The slowdown in GDP, which stagnated in the third quarter with a slight increase of 0.1% and which would remain weak in the final stretch of last year, and the rise in prices weakened company sales in November, in full campaign of ‘Black Friday’. This is confirmed by the data made public this Friday by the National Institute of Statistics (INE). Its turnover increased by 13.5% in the penultimate month of 2022 in relation to the previous year, moderating by more than five points the rise registered in October, when it rose 19.1%, according to the Business Turnover Index ( ICNE).
Despite this slowdown, the rise in November, a month in which discounts for the ‘celebration’ imported from the United States have been traditional for several years, the sales of companies chained twenty-one consecutive months of year-on-year increases after a year in negative due to the impact of the restrictions to deal with Covid.
Corrected for seasonal and calendar effects, company turnover increased by 14.1% year-on-year last November, a rate that is still 5.2 points lower than that of October. In monthly values and within the corrected series, business invoicing occurred in November of last year with a decrease of 0.1%, in contrast to the fall of 1.6% experienced in October. Thus, sales will record two consecutive months of setbacks.
Of the four sectors analyzed in the survey, only Electricity and water supply, sanitation and waste management present negative monthly rates (−14.2%). On the contrary, Market non-financial services registers the greatest increase (4.7%), while the turnover of the extractive and manufacturing industries rebounds by 4% and that of commerce by 3% in relation to October.

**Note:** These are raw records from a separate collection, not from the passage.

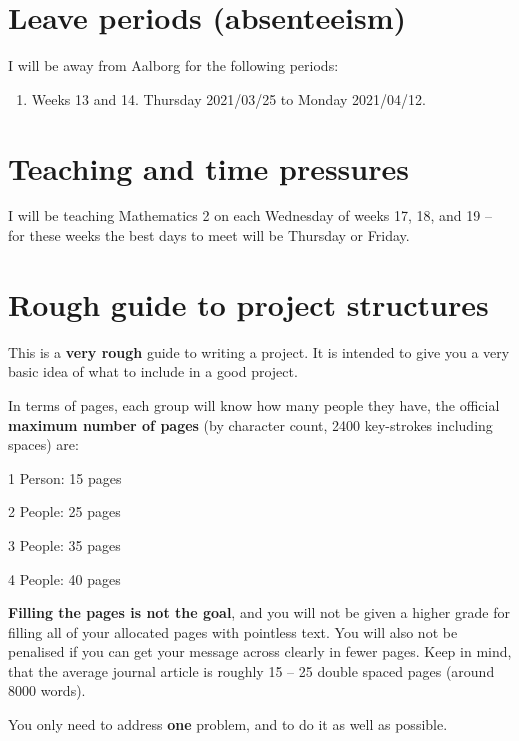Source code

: \documentclass[
]{book}
\providecommand{\tightlist}{%
  \setlength{\itemsep}{0pt}\setlength{\parskip}{0pt}}
\begin{document}
\hypertarget{leave-periods-absenteeism}{%
\section{Leave periods (absenteeism)}\label{leave-periods-absenteeism}}

I will be away from Aalborg for the following periods:

\begin{enumerate}
\def\labelenumi{\arabic{enumi}.}
\tightlist
\item
  Weeks 13 and 14. Thursday 2021/03/25 to Monday 2021/04/12.
\end{enumerate}

\hypertarget{teaching-and-time-pressures}{%
\section{Teaching and time pressures}\label{teaching-and-time-pressures}}

I will be teaching Mathematics 2 on each Wednesday of weeks 17, 18, and
19 -- for these weeks the best days to meet will be Thursday or Friday.

\hypertarget{rough-guide-to-project-structures}{%
\section{Rough guide to project structures}\label{rough-guide-to-project-structures}}

This is a \textbf{very rough} guide to writing a project. It is intended to
give you a very basic idea of what to include in a good project.

In terms of pages, each group will know how many people they have, the
official \textbf{maximum number of pages} (by character count, 2400
key-strokes including spaces) are:

1 Person: 15 pages

2 People: 25 pages

3 People: 35 pages

4 People: 40 pages

\textbf{Filling the pages is not the goal}, and you will not be given a
higher grade for filling all of your allocated pages with pointless
text. You will also not be penalised if you can get your message across
clearly in fewer pages. Keep in mind, that the average journal article
is roughly 15 -- 25 double spaced pages (around 8000 words).

You only need to address \textbf{one} problem, and to do it as well as
possible.
\end{document}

Companies have faced an increase in production costs due to the sharp rise in the prices of raw materials and inflation in general, at the same time that since the summer they have faced an increase in financing costs due to increases in rates that have had to be applied by the European Central Bank (ECB) since July and that place the reference rate at 2.5%, its highest level since the last financial crisis. The Bank of Spain recently found that companies had only partly affected their final prices by all these cost increases, although they have been able to increase their income.